Wybieram się obejrzeć spotkanie z Villarreal i jakoś wątpię, że Marcelino na ławce obejrzę.
Powodzenia w następnej przygodzie z trenerką!
To jest tragedia!
Osobiście jestem za pozostaniem Marcelino.
Cofnijmy się do początku sezonu. Prawie wszyscy uważali poprzednie letnie okno transferowe za udane. No może poza Gameiro. I zarząd, i trener, i kibice byli zadowoleni. Niestety, niemal wszystkie transfery okazały się co najwyżej przeciętne, a niektóre nawet tragiczne. Czyli żadne wzmocnienie zespołu. Dodatkowo, piłkarze, którzy błyszczeli w poprzednim sezonie również zawodzą. Głównie gracze ofensywni jak Rodrigo, Guedes i Kondogbia. Oczywiście można zrzucić wszystko na Marcelino, ale czy to właśnie on jest winny?
Marcelino układa drużynę od tyłu i jednocześnie daje mnóstwo swobody w ataku graczom ofensywnym. Cała defensywa w tym sezonie gra bardzo dobrze. Nie ma tutaj nic do zarzucenia. To, że Marcelino nie narzuca schematów ofensywnych, to moim zdaniem jego zaleta.
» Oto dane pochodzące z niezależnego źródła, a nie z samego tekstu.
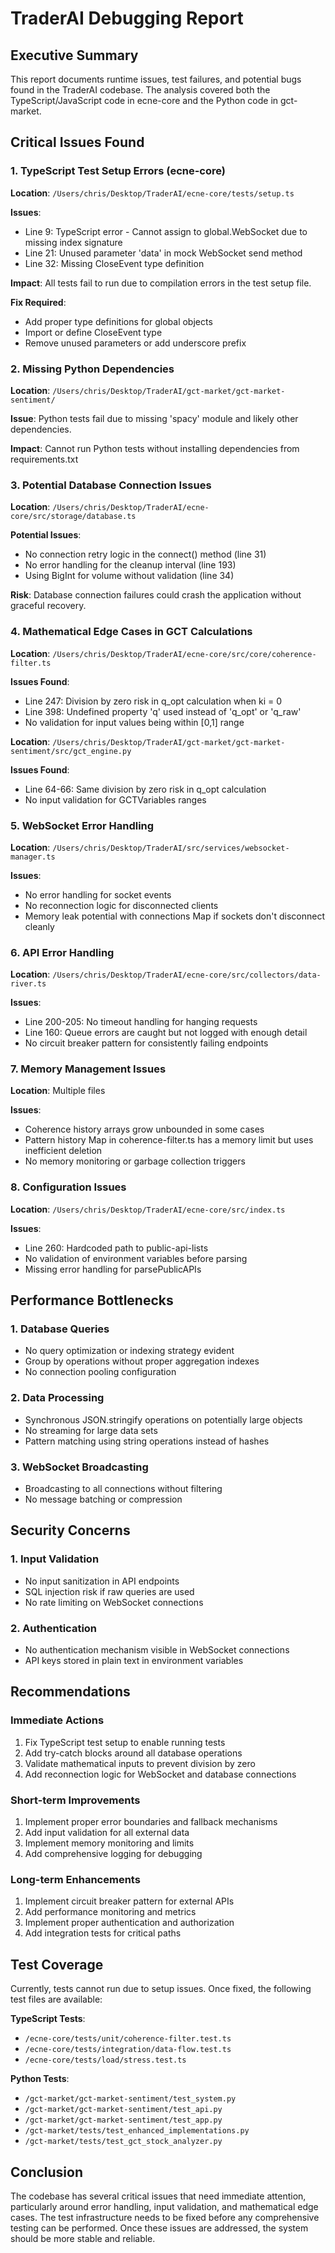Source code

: # TraderAI Debugging Report

## Executive Summary

This report documents runtime issues, test failures, and potential bugs found in the TraderAI codebase. The analysis covered both the TypeScript/JavaScript code in ecne-core and the Python code in gct-market.

## Critical Issues Found

### 1. TypeScript Test Setup Errors (ecne-core)

**Location**: `/Users/chris/Desktop/TraderAI/ecne-core/tests/setup.ts`

**Issues**:
- Line 9: TypeScript error - Cannot assign to global.WebSocket due to missing index signature
- Line 21: Unused parameter 'data' in mock WebSocket send method
- Line 32: Missing CloseEvent type definition

**Impact**: All tests fail to run due to compilation errors in the test setup file.

**Fix Required**: 
- Add proper type definitions for global objects
- Import or define CloseEvent type
- Remove unused parameters or add underscore prefix

### 2. Missing Python Dependencies

**Location**: `/Users/chris/Desktop/TraderAI/gct-market/gct-market-sentiment/`

**Issue**: Python tests fail due to missing 'spacy' module and likely other dependencies.

**Impact**: Cannot run Python tests without installing dependencies from requirements.txt

### 3. Potential Database Connection Issues

**Location**: `/Users/chris/Desktop/TraderAI/ecne-core/src/storage/database.ts`

**Potential Issues**:
- No connection retry logic in the connect() method (line 31)
- No error handling for the cleanup interval (line 193)
- Using BigInt for volume without validation (line 34)

**Risk**: Database connection failures could crash the application without graceful recovery.

### 4. Mathematical Edge Cases in GCT Calculations

**Location**: `/Users/chris/Desktop/TraderAI/ecne-core/src/core/coherence-filter.ts`

**Issues Found**:
- Line 247: Division by zero risk in q_opt calculation when ki = 0
- Line 398: Undefined property 'q' used instead of 'q_opt' or 'q_raw'
- No validation for input values being within [0,1] range

**Location**: `/Users/chris/Desktop/TraderAI/gct-market/gct-market-sentiment/src/gct_engine.py`

**Issues Found**:
- Line 64-66: Same division by zero risk in q_opt calculation
- No input validation for GCTVariables ranges

### 5. WebSocket Error Handling

**Location**: `/Users/chris/Desktop/TraderAI/src/services/websocket-manager.ts`

**Issues**:
- No error handling for socket events
- No reconnection logic for disconnected clients
- Memory leak potential with connections Map if sockets don't disconnect cleanly

### 6. API Error Handling

**Location**: `/Users/chris/Desktop/TraderAI/ecne-core/src/collectors/data-river.ts`

**Issues**:
- Line 200-205: No timeout handling for hanging requests
- Line 160: Queue errors are caught but not logged with enough detail
- No circuit breaker pattern for consistently failing endpoints

### 7. Memory Management Issues

**Location**: Multiple files

**Issues**:
- Coherence history arrays grow unbounded in some cases
- Pattern history Map in coherence-filter.ts has a memory limit but uses inefficient deletion
- No memory monitoring or garbage collection triggers

### 8. Configuration Issues

**Location**: `/Users/chris/Desktop/TraderAI/ecne-core/src/index.ts`

**Issues**:
- Line 260: Hardcoded path to public-api-lists
- No validation of environment variables before parsing
- Missing error handling for parsePublicAPIs

## Performance Bottlenecks

### 1. Database Queries

- No query optimization or indexing strategy evident
- Group by operations without proper aggregation indexes
- No connection pooling configuration

### 2. Data Processing

- Synchronous JSON.stringify operations on potentially large objects
- No streaming for large data sets
- Pattern matching using string operations instead of hashes

### 3. WebSocket Broadcasting

- Broadcasting to all connections without filtering
- No message batching or compression

## Security Concerns

### 1. Input Validation

- No input sanitization in API endpoints
- SQL injection risk if raw queries are used
- No rate limiting on WebSocket connections

### 2. Authentication

- No authentication mechanism visible in WebSocket connections
- API keys stored in plain text in environment variables

## Recommendations

### Immediate Actions

1. Fix TypeScript test setup to enable running tests
2. Add try-catch blocks around all database operations
3. Validate mathematical inputs to prevent division by zero
4. Add reconnection logic for WebSocket and database connections

### Short-term Improvements

1. Implement proper error boundaries and fallback mechanisms
2. Add input validation for all external data
3. Implement memory monitoring and limits
4. Add comprehensive logging for debugging

### Long-term Enhancements

1. Implement circuit breaker pattern for external APIs
2. Add performance monitoring and metrics
3. Implement proper authentication and authorization
4. Add integration tests for critical paths

## Test Coverage

Currently, tests cannot run due to setup issues. Once fixed, the following test files are available:

**TypeScript Tests**:
- `/ecne-core/tests/unit/coherence-filter.test.ts`
- `/ecne-core/tests/integration/data-flow.test.ts`
- `/ecne-core/tests/load/stress.test.ts`

**Python Tests**:
- `/gct-market/gct-market-sentiment/test_system.py`
- `/gct-market/gct-market-sentiment/test_api.py`
- `/gct-market/gct-market-sentiment/test_app.py`
- `/gct-market/tests/test_enhanced_implementations.py`
- `/gct-market/tests/test_gct_stock_analyzer.py`

## Conclusion

The codebase has several critical issues that need immediate attention, particularly around error handling, input validation, and mathematical edge cases. The test infrastructure needs to be fixed before any comprehensive testing can be performed. Once these issues are addressed, the system should be more stable and reliable.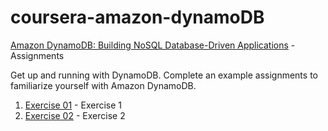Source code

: # coursera-amazon-dynamoDB
[Amazon DynamoDB: Building NoSQL Database-Driven Applications](https://www.coursera.org/learn/dynamodb-nosql-database-driven-apps) - Assignments</h3>

Get up and running with DynamoDB. Complete an example assignments to familiarize yourself with Amazon DynamoDB.

1. [Exercise 01](https://www.coursera.org/learn/dynamodb-nosql-database-driven-apps/supplement/kIi15/exercise-1) - Exercise 1
2. [Exercise 02](https://www.coursera.org/learn/dynamodb-nosql-database-driven-apps/supplement/Cyyxy/exercise-2) - Exercise 2
   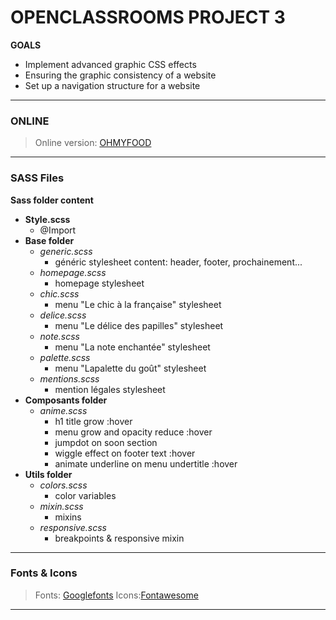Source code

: # OPENCLASSROOMS PROJECT 3

__GOALS__
* Implement advanced graphic CSS effects
* Ensuring the graphic consistency of a website
* Set up a navigation structure for a website
---
### ONLINE

> Online version: [OHMYFOOD](http://fred-devproject-p3.s3-website.eu-west-3.amazonaws.com/ )
---
### SASS Files

__Sass folder content__
- __Style.scss__
    - @Import
- __Base folder__
    - _generic.scss_
        - généric stylesheet content: header, footer, prochainement...
    - _homepage.scss_
        - homepage stylesheet
    - _chic.scss_
        - menu "Le chic à la française" stylesheet
    - _delice.scss_
        - menu "Le délice des papilles" stylesheet
    - _note.scss_
        - menu "La note enchantée" stylesheet
    - _palette.scss_
        - menu "Lapalette du goût" stylesheet
    - _mentions.scss_
        - mention légales stylesheet
- __Composants folder__
    - _anime.scss_
        - h1 title grow :hover
        - menu grow and opacity reduce :hover
        - jumpdot on soon section
        - wiggle effect on footer text :hover
        - animate underline on menu undertitle :hover
- __Utils folder__
    - _colors.scss_
        - color variables
    - _mixin.scss_
        - mixins
    - _responsive.scss_
        - breakpoints & responsive mixin

---
### Fonts & Icons

> Fonts: [Googlefonts](https://fonts.google.com/ )
> Icons:[Fontawesome](https://fontawesome.com/ )
---




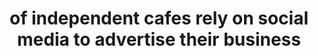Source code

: ---
number: 100%
title: of independent cafes rely on social media to advertise their business
displayOrder: 1
type: stat
---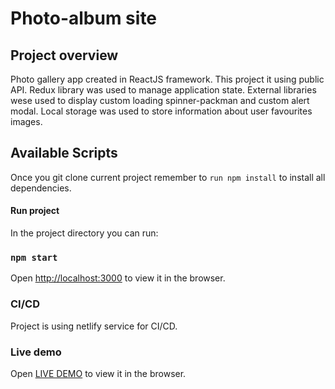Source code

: # Photo-album site

## Project overview

Photo gallery app created in ReactJS framework. This project it using public API. Redux library was used to manage application state. External libraries wese used to display custom loading spinner-packman and custom alert modal. Local storage was used to store information about user favourites images.

## Available Scripts

Once you git clone current project remember to `run npm install` to install all dependencies.

#### Run project

In the project directory you can run:

### `npm start`

Open [http://localhost:3000](http://localhost:3000) to view it in the browser.

### CI/CD

Project is using netlify service for CI/CD. 

### Live demo

Open [LIVE DEMO](https://zealous-raman-ecaf9c.netlify.app/) to view it in the browser.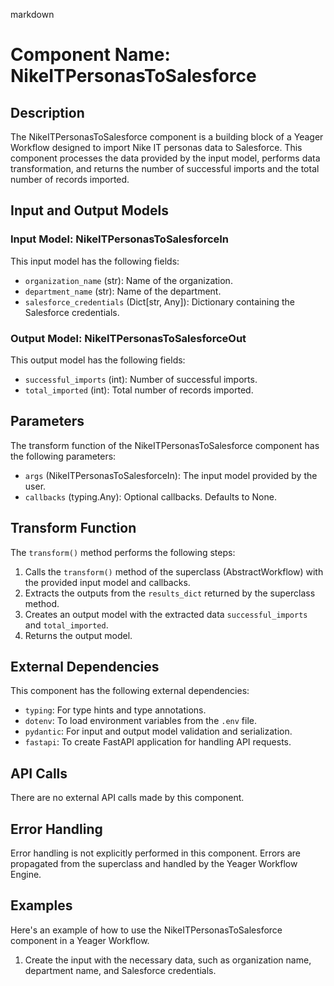markdown
# Component Name: NikeITPersonasToSalesforce

## Description
The NikeITPersonasToSalesforce component is a building block of a Yeager Workflow designed to import Nike IT personas data to Salesforce. This component processes the data provided by the input model, performs data transformation, and returns the number of successful imports and the total number of records imported.

## Input and Output Models
### Input Model: NikeITPersonasToSalesforceIn
This input model has the following fields:
- `organization_name` (str): Name of the organization.
- `department_name` (str): Name of the department.
- `salesforce_credentials` (Dict[str, Any]): Dictionary containing the Salesforce credentials.

### Output Model: NikeITPersonasToSalesforceOut
This output model has the following fields:
- `successful_imports` (int): Number of successful imports.
- `total_imported` (int): Total number of records imported.

## Parameters
The transform function of the NikeITPersonasToSalesforce component has the following parameters:
- `args` (NikeITPersonasToSalesforceIn): The input model provided by the user.
- `callbacks` (typing.Any): Optional callbacks. Defaults to None.

## Transform Function
The `transform()` method performs the following steps:
1. Calls the `transform()` method of the superclass (AbstractWorkflow) with the provided input model and callbacks.
2. Extracts the outputs from the `results_dict` returned by the superclass method.
3. Creates an output model with the extracted data `successful_imports` and `total_imported`.
4. Returns the output model.

## External Dependencies
This component has the following external dependencies:
- `typing`: For type hints and type annotations.
- `dotenv`: To load environment variables from the `.env` file.
- `pydantic`: For input and output model validation and serialization.
- `fastapi`: To create FastAPI application for handling API requests.

## API Calls
There are no external API calls made by this component.

## Error Handling
Error handling is not explicitly performed in this component. Errors are propagated from the superclass and handled by the Yeager Workflow Engine.

## Examples
Here's an example of how to use the NikeITPersonasToSalesforce component in a Yeager Workflow.

1. Create the input with the necessary data, such as organization name, department name, and Salesforce credentials.
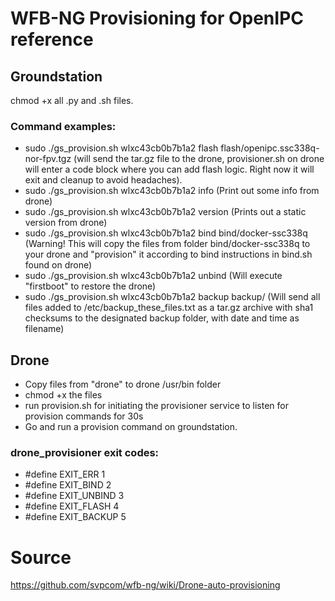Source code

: # WFB-NG Provisioning for OpenIPC reference

## Groundstation
chmod +x all .py and .sh files.
### Command examples:
- sudo ./gs_provision.sh wlxc43cb0b7b1a2 flash flash/openipc.ssc338q-nor-fpv.tgz (will send the tar.gz file to the drone, provisioner.sh on drone will enter a code block where you can add flash logic. Right now it will exit and cleanup to avoid headaches).
- sudo ./gs_provision.sh wlxc43cb0b7b1a2 info (Print out some info from drone)
- sudo ./gs_provision.sh wlxc43cb0b7b1a2 version (Prints out a static version from drone)
- sudo ./gs_provision.sh wlxc43cb0b7b1a2 bind bind/docker-ssc338q (Warning! This will copy the files from folder bind/docker-ssc338q to your drone and "provision" it according to bind instructions in bind.sh found on drone)
- sudo ./gs_provision.sh wlxc43cb0b7b1a2 unbind (Will execute "firstboot" to restore the drone)
- sudo ./gs_provision.sh wlxc43cb0b7b1a2 backup backup/ (Will send all files added to /etc/backup_these_files.txt as a tar.gz archive with sha1 checksums to the designated backup folder, with date and time as filename)

## Drone
- Copy files from "drone" to drone /usr/bin folder
- chmod +x the files
- run provision.sh for initiating the provisioner service to listen for provision commands for 30s
- Go and run a provision command on groundstation.
### drone_provisioner exit codes:
- #define EXIT_ERR    1
- #define EXIT_BIND   2
- #define EXIT_UNBIND 3
- #define EXIT_FLASH  4
- #define EXIT_BACKUP 5

# Source
https://github.com/svpcom/wfb-ng/wiki/Drone-auto-provisioning
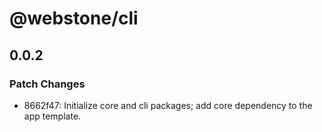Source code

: # @webstone/cli

## 0.0.2
### Patch Changes

- 8662f47: Initialize core and cli packages; add core dependency to the app template.
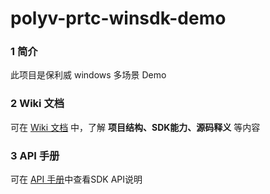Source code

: # polyv-prtc-winsdk-demo
### 1 简介
此项目是保利威 windows 多场景 Demo



### 2 Wiki 文档
可在 [Wiki 文档](https://github.com/polyv/polyv-prtc-winsdk-demo/wiki) 中，了解 **项目结构、SDK能力、源码释义** 等内容



### 3 API 手册
可在 [API 手册](https://github.com/polyv/polyv-prtc-winsdk-demo/tree/master/docs)中查看SDK API说明

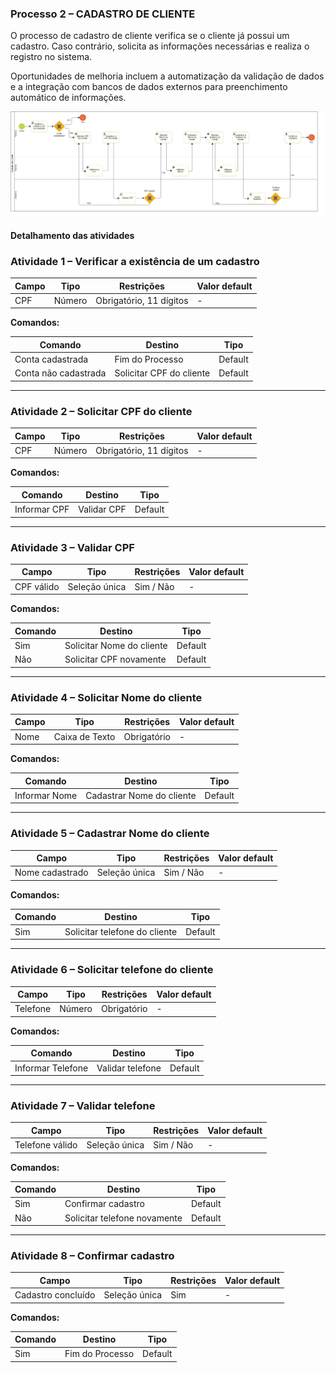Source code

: ### Processo 2 – CADASTRO DE CLIENTE

O processo de cadastro de cliente verifica se o cliente já possui um cadastro. Caso contrário, solicita as informações necessárias e realiza o registro no sistema.

Oportunidades de melhoria incluem a automatização da validação de dados e a integração com bancos de dados externos para preenchimento automático de informações.

![Modelo BPMN do Cadastro de Cliente](/docs/images/processos/cadastroDeClienteBPMN.png "Modelo BPMN do Cadastro de Cliente.")

#### Detalhamento das atividades

### Atividade 1 – Verificar a existência de um cadastro

| **Campo**  | **Tipo**  | **Restrições**  | **Valor default**  |
|------------|----------|----------------|-------------------|
| CPF        | Número   | Obrigatório, 11 dígitos | - |

**Comandos:**

| **Comando**           | **Destino**                 | **Tipo**   |
|----------------------|---------------------------|-----------|
| Conta cadastrada    | Fim do Processo            | Default   |
| Conta não cadastrada | Solicitar CPF do cliente  | Default   |

---

### Atividade 2 – Solicitar CPF do cliente

| **Campo**  | **Tipo**  | **Restrições**  | **Valor default**  |
|------------|----------|----------------|-------------------|
| CPF        | Número   | Obrigatório, 11 dígitos | - |

**Comandos:**

| **Comando**      | **Destino**     | **Tipo**   |
|-----------------|----------------|-----------|
| Informar CPF    | Validar CPF     | Default   |

---

### Atividade 3 – Validar CPF

| **Campo**       | **Tipo**        | **Restrições**  | **Valor default**  |
|----------------|----------------|----------------|-------------------|
| CPF válido     | Seleção única   | Sim / Não     | - |

**Comandos:**

| **Comando** | **Destino**                  | **Tipo**   |
|------------|------------------------------|-----------|
| Sim        | Solicitar Nome do cliente    | Default   |
| Não        | Solicitar CPF novamente      | Default   |

---

### Atividade 4 – Solicitar Nome do cliente

| **Campo**  | **Tipo**        | **Restrições**  | **Valor default**  |
|------------|----------------|----------------|-------------------|
| Nome       | Caixa de Texto | Obrigatório    | - |

**Comandos:**

| **Comando**     | **Destino**                  | **Tipo**   |
|----------------|----------------------------|-----------|
| Informar Nome  | Cadastrar Nome do cliente  | Default   |

---

### Atividade 5 – Cadastrar Nome do cliente

| **Campo**         | **Tipo**        | **Restrições**  | **Valor default**  |
|------------------|----------------|----------------|-------------------|
| Nome cadastrado | Seleção única   | Sim / Não     | - |

**Comandos:**

| **Comando** | **Destino**                    | **Tipo**   |
|------------|--------------------------------|-----------|
| Sim        | Solicitar telefone do cliente  | Default   |

---

### Atividade 6 – Solicitar telefone do cliente

| **Campo**  | **Tipo**  | **Restrições**  | **Valor default**  |
|------------|----------|----------------|-------------------|
| Telefone   | Número   | Obrigatório    | - |

**Comandos:**

| **Comando**       | **Destino**           | **Tipo**   |
|------------------|----------------------|-----------|
| Informar Telefone | Validar telefone     | Default   |

---

### Atividade 7 – Validar telefone

| **Campo**         | **Tipo**        | **Restrições**  | **Valor default**  |
|------------------|----------------|----------------|-------------------|
| Telefone válido | Seleção única   | Sim / Não     | - |

**Comandos:**

| **Comando** | **Destino**              | **Tipo**   |
|------------|--------------------------|-----------|
| Sim        | Confirmar cadastro        | Default   |
| Não        | Solicitar telefone novamente | Default   |

---

### Atividade 8 – Confirmar cadastro

| **Campo**  | **Tipo**        | **Restrições**  | **Valor default**  |
|------------|----------------|----------------|-------------------|
| Cadastro concluído | Seleção única | Sim | - |

**Comandos:**

| **Comando** | **Destino**        | **Tipo**   |
|------------|--------------------|-----------|
| Sim        | Fim do Processo    | Default   |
Nie chcielibyśmy widzieć wyuczonych na treningach schematów powtarzających się w każdym meczu, prawda? Tutaj potrzeba kreatywności i zgrania samych piłkarzy ofensywnych, lecz tego nie ma i raczej w obecnej kadrze nie będzie.
Dlatego właśnie według mnie priorytetem nie powinno być zwolnienie Marcelino, lecz pozbycie się Gameiro, Batshuaiya oraz ewentualnie Rodrigo, póki jest coś wart. Następnie kupno dwóch świetnych snajperów i porządnego prawoskrzydłowego. Oczywiście nie gwarantuje to lepszych wyników, ale byłby to jakiś start i odświeżenie naszej ofensywy.
Jestem bardzo ciekawy opinii innych, szczególnie jak tę całą sytuację widzą przeciwnicy Marcelino.
Ciekawe co powiedziałby Marcelino o niemiłosiernym pudle Miny - od ilu miesięcy nie widział czegoś takiego? (w przypadku Batsa było to zdaje się 6 miesięcy).
Też jestem przeciwny zwolnieniu Marcela, bo to nie rozwiązałoby problemów, które są znacznie głębsze. Ale decyzję podejmie Lim - Murthy i Alemany zostali wezwani na rozmowy o przyszłości Marcela i są w drodze do Singapuru.
Chyba wszyscy się zgodzą, że Parejo przerasta poziomem gry swoich kolegów. Niestety jeden Parejo nie wystarczy, nawet na Valladolid.
Swoją drogą ta swoboda też się trochę nie trzyma kupy, bo wszyscy w ofensywie są mocno przyspawani do swoich pozycji.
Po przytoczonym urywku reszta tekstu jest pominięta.